By Lori O’Hara, CCC-SLP, Skilled Reimbursement Resource
In Part 1, we focused on scoring Section GG items. In Part 2, we’ll focus on best practices for coding section GG. As a refresher, two Section GG areas impact PDPM: Self Care (Section GG0130) and Mobility (Section GG0170). These two areas impact the final category for the Nursing and Physical and Occupational Therapy case mix categories.
Information captured in the lookback period (days one to three for a five-day MDS, the ARD and two days prior for an IPA, and the discharge date and two days prior for a discharge assessment) is used by the IDT to establish a “usual performance” value that gets recorded into the MDS.
It is absolutely essential to use an interdisciplinary process to identify what constitutes the “usual performance.”
An interdisciplinary team is far more likely to land on an accurate value than someone scoring Section GG alone. Quality measures, quality reporting processes, and publicly available data analyze how effective we are at making short-stay patients better and keeping long-term patients from declining. Teams with a good interdisciplinary process consistently outperform teams who try to do this with one person in showing the impact of our care and hard work.
Also, between therapy data, nursing data, and CNA data, there are a lot of values to choose from, but only one can make it into the MDS. When the record suggests that a value other than the one that is chosen might be reasonably assessed as “usual,” then the why of the decision must be documented. Without documentation explaining that reasoning, the value is vulnerable on review.
The optimal process is two steps:
1. During the assessment window, multiple care providers record the values they get through delivering care, providing therapy, performing direct observation, or conducting interviews.
2. Near the end of the assessment window, the IDT meets. They review all the data, discuss the patient, consider their own information and observations, identify what value best represents "usual performance," and record those values along with their reasoning in the IDT UDA.
It sounds straightforward enough, but day-to-day facility life sometimes complicates things that seem simple, and processes can go a little sideways.
The grid below shows the various scenarios for Section GG source documentation and MDS values commonly seen in our operations. You’ll then see the anticipated risk (how likely a repayment might occur).
Scenario Risk Assessment
1 IDT meets and establishes values by day 3. Low when the values selected are well represented in the record. Low when explanations accompany values that are under-represented in the record. Moderate when under-represented values are chosen with no explanation.

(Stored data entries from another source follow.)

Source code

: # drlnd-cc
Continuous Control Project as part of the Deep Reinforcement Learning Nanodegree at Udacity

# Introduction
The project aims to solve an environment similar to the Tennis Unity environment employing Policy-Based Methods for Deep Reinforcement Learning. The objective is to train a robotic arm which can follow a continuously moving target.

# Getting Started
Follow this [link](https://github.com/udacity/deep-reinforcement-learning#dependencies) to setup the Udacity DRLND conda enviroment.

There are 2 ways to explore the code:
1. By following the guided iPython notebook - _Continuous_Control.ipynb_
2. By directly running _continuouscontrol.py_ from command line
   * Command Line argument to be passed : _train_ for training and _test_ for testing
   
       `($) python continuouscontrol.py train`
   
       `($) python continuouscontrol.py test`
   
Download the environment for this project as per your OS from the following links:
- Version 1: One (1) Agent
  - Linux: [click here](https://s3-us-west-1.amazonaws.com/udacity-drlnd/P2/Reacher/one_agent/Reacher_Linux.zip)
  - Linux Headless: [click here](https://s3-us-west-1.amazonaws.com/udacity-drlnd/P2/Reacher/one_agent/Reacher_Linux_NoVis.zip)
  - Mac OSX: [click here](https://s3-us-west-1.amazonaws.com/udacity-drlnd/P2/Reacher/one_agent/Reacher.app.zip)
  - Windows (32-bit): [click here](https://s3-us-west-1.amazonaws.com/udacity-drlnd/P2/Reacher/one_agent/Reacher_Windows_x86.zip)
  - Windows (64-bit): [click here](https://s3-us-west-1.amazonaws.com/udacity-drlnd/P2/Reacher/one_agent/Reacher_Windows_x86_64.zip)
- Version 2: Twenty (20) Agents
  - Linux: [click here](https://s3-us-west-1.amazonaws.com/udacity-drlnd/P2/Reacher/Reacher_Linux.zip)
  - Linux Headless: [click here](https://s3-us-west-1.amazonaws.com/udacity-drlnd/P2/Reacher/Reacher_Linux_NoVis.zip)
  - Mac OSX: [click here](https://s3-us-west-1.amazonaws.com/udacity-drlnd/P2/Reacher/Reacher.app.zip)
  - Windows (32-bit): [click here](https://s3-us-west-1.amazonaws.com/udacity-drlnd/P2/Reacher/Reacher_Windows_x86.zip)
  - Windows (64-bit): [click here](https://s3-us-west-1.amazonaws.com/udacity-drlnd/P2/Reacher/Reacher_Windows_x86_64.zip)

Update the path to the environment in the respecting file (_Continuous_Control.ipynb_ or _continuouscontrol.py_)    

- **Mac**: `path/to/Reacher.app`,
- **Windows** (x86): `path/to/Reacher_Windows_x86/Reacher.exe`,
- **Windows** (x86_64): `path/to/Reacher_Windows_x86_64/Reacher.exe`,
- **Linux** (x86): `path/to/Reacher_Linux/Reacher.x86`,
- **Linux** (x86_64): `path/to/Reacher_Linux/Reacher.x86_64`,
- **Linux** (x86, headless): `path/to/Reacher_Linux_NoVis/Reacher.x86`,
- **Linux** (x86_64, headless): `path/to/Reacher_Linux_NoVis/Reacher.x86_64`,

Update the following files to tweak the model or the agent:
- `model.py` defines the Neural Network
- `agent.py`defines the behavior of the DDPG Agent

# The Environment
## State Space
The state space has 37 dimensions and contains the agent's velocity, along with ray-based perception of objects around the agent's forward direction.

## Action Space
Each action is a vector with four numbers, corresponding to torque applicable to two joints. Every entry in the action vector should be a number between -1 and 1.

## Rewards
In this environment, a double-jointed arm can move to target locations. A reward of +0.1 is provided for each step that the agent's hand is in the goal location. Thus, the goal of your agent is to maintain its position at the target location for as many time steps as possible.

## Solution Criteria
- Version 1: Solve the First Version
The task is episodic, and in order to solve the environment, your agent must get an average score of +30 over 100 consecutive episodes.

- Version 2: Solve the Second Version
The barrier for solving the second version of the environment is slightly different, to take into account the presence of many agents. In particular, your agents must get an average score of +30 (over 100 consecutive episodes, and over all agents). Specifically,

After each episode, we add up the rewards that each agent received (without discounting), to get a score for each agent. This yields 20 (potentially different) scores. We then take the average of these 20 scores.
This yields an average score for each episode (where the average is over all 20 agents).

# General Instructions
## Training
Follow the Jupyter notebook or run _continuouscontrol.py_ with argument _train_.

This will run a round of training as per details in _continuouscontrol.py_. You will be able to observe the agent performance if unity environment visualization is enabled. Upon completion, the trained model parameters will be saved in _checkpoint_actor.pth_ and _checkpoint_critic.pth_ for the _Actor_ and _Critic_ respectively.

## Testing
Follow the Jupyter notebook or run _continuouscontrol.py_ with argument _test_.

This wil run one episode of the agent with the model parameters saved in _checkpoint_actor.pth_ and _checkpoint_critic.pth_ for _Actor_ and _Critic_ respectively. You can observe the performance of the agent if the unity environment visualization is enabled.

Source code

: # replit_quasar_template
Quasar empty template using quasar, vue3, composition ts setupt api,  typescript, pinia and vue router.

2 IDT meets after day three but only uses data/information recorded during the lookback period. Low when the values selected are well-represented in the record. Low when explanations accompany values that are under-represented in the record. Moderate when under-represented values are chosen with no explanation.
3 No IDT meeting, but coding in MDS includes only values that are recorded and signed by qualified clinicians during the lookback period. Moderate. CMS expects an IDT process for coding Section GG. Lack of an IDT process to explain why some values were chosen over others may result in negative review findings.
4 MDS uses information/data that was recorded and signed after the lookback. Moderate, see info below on Interviews and late entries.
5 IDT meets after day three and uses values that are not present in the record during the lookback period. High
6 MDS Section GG completed after day 3 with no source documentation of any kind High
Interviews and Late Entries
CMS encourages the use of interviews to assist with the assessment of Section GG items. There is no risk to using interviews when they are conducted and recorded during the assessment window, and interviews recorded within a couple of days of the event are likely fine. However, if the interview is recorded significantly after the lookback window — even when the entry states that the information was based on performance during the lookback window — the information loses its validity. It becomes increasingly difficult to make a case for accuracy as time goes on.
The same is true for late entries. Late entries simply must happen on occasion, and when they are infrequent and recorded within a few days of the event, the risk with using them is low. However, CMS frowns on excessive use of late entries, and if they are written many days after the event occurred, they will have very little validity and can be disallowed.
Discharge Section GG Assessment
So your team worked diligently to help your patient recover, and now they can perform many tasks they couldn’t do when they arrived. That’s awesome! But are you telling CMS about it? The outcome Section GG is incredibly important because those improvements are visible to the public and are part of our quality metrics. And just like with the five-day assessment, an interdisciplinary team must be involved! Facilities that use solo clinicians to score Section GG consistently underreport the gains their patients make. Wrangle that IDT back to the table for the discharge assessments so you can get credit for all the good you do with people on the outside.